──────── EXTRACTED MATERIAL
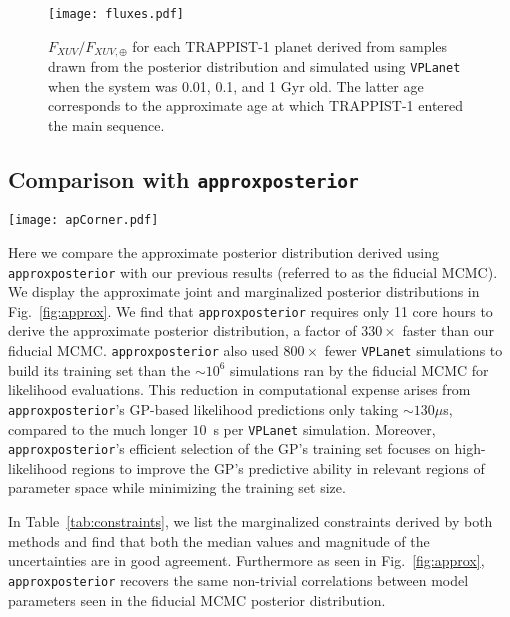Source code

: \documentclass[twocolumn]{aastex62}
\newcommand{\vplanet}[0]{\texttt{VPLanet}\xspace}
\newcommand{\approxposterior}[0]{\texttt{approxposterior}\xspace}
\begin{document}
\begin{figure}
	\texttt{[image: fluxes.pdf]}
   \caption{$F_{XUV}/F_{XUV,\oplus}$ for each TRAPPIST-1 planet derived from samples drawn from the posterior distribution and simulated using \vplanet when the system was 0.01, 0.1, and 1 Gyr old. The latter age corresponds to the approximate age at which TRAPPIST-1 entered the main sequence.}%
    \label{fig:fluxes}%
\end{figure}


\subsection{Comparison with \approxposterior} \label{sec:approx}


\begin{figure*}[t]
\centering
	\texttt{[image: apCorner.pdf]}
   \caption{Same format as Fig.~\ref{fig:corner}, but derived by \approxposterior.}%
    \label{fig:approx}%
\end{figure*}

Here we compare the approximate posterior distribution derived using \approxposterior with our previous results (referred to as the fiducial MCMC). We display the approximate joint and marginalized posterior distributions in Fig.~\ref{fig:approx}. We find that \approxposterior requires only 11 core hours to derive the approximate posterior distribution, a factor of $330\times$ faster than our fiducial MCMC. \approxposterior also used $800\times$ fewer \vplanet simulations to build its training set than the ${\sim}10^6$ simulations ran by the fiducial MCMC for likelihood evaluations. This reduction in computational expense arises from \approxposterior's GP-based likelihood predictions only taking ${\sim}130\mu$s, compared to the much longer $10$~s per \vplanet simulation. Moreover, \approxposterior's efficient selection of the GP's training set focuses on high-likelihood regions to improve the GP's predictive ability in relevant regions of parameter space while minimizing the training set size. 

In Table~\ref{tab:constraints}, we list the marginalized constraints derived by both methods and find that both the median values and magnitude of the uncertainties are in good agreement. Furthermore as seen in Fig.~\ref{fig:approx}, \approxposterior recovers the same non-trivial correlations between model parameters seen in the fiducial MCMC posterior distribution. 
\end{document}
────────────────
» **TASK DETAILS**
Scan the records above for the word "texttt" and return every line where it occurs.

» **PROBLEM SOLUTION**
\newcommand{\vplanet}[0]{\texttt{VPLanet}\xspace}
\newcommand{\approxposterior}[0]{\texttt{approxposterior}\xspace}
	\texttt{[image: fluxes.pdf]}
	\texttt{[image: apCorner.pdf]}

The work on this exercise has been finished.